**PROVIDED RECORDS**
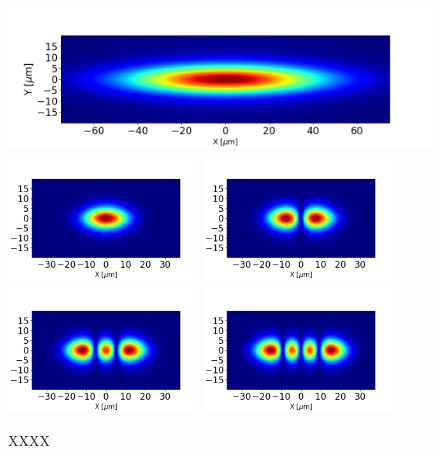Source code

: \documentclass{iucr}              %
\begin{document}
\begin{figure}\label{fig:spectraldensity}
    \centering
        \includegraphics[width=\textwidth]{GRAPHICS/ebs_spectral_density.png}
        \includegraphics[width=0.45\textwidth]{GRAPHICS/ebs_mode0.png}
        \includegraphics[width=0.45\textwidth]{GRAPHICS/ebs_mode1.png}
        \includegraphics[width=0.45\textwidth]{GRAPHICS/ebs_mode2.png}
        \includegraphics[width=0.45\textwidth]{GRAPHICS/ebs_mode3.png}
    \caption{XXXX }
\end{figure}
\end{document}
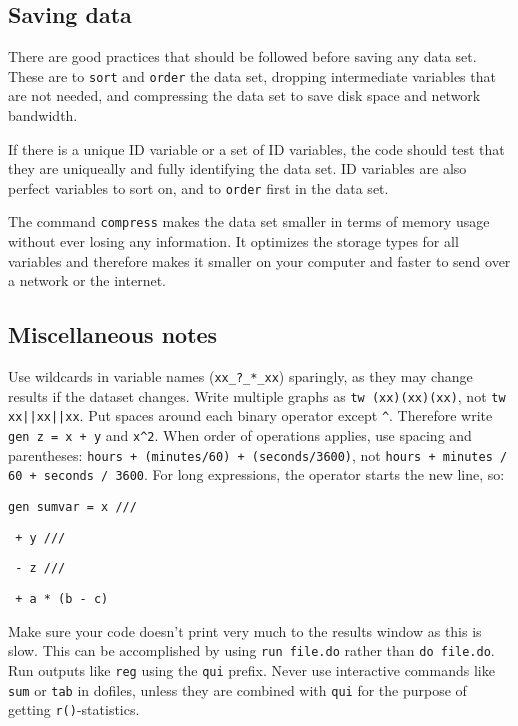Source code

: 
\subsection{Saving data}

There are good practices that should be followed before saving any data set.
These are to \texttt{sort} and \texttt{order} the data set,
dropping intermediate variables that are not needed,
and compressing the data set to save disk space and network bandwidth.

If there is a unique ID variable or a set of ID variables,
the code should test that they are uniqueally and
fully identifying the data set.
ID variables are also perfect variables to sort on,
and to \texttt{order} first in the data set.

The command \texttt{compress} makes the data set smaller in terms of memory usage
without ever losing any information.
It optimizes the storage types for all variables
and therefore makes it smaller on your computer
and faster to send over a network or the internet.


\subsection{Miscellaneous notes}

Use wildcards in variable names (\texttt{xx\_?\_*\_xx}) sparingly,
as they may change results if the dataset changes.
Write multiple graphs as \texttt{tw (xx)(xx)(xx)}, not \texttt{tw xx||xx||xx}.
Put spaces around each binary operator except \texttt{\^}.
Therefore write \texttt{gen z = x + y} and \texttt{x\^}\texttt{2}.
When order of operations applies, use spacing and parentheses:
\texttt{hours + (minutes/60) + (seconds/3600)}, not \texttt{hours + minutes / 60 + seconds / 3600}.
For long expressions, the operator starts the new line, so:

\texttt{gen sumvar =   x ///}

\texttt{             + y ///}

\texttt{             - z ///}

\texttt{             + a * (b - c)}

\noindent Make sure your code doesn't print very much to the results window as this is slow.
This can be accomplished by using \texttt{run file.do} rather than \texttt{do file.do}.
Run outputs like \texttt{reg} using the \texttt{qui} prefix.
Never use interactive commands like \texttt{sum} or \texttt{tab} in dofiles,
unless they are combined with \texttt{qui} for the purpose of getting \texttt{r()}-statistics.

\mainmatter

**WORK TO COMPLETE**
In the records above, the line with "and compressing the" marks the start and the line with "without ever losing any information." marks the end; copy that stretch exactly, both lines included, and nothing else.

**REPLY**
and compressing the data set to save disk space and network bandwidth.

If there is a unique ID variable or a set of ID variables,
the code should test that they are uniqueally and
fully identifying the data set.
ID variables are also perfect variables to sort on,
and to \texttt{order} first in the data set.

The command \texttt{compress} makes the data set smaller in terms of memory usage
without ever losing any information.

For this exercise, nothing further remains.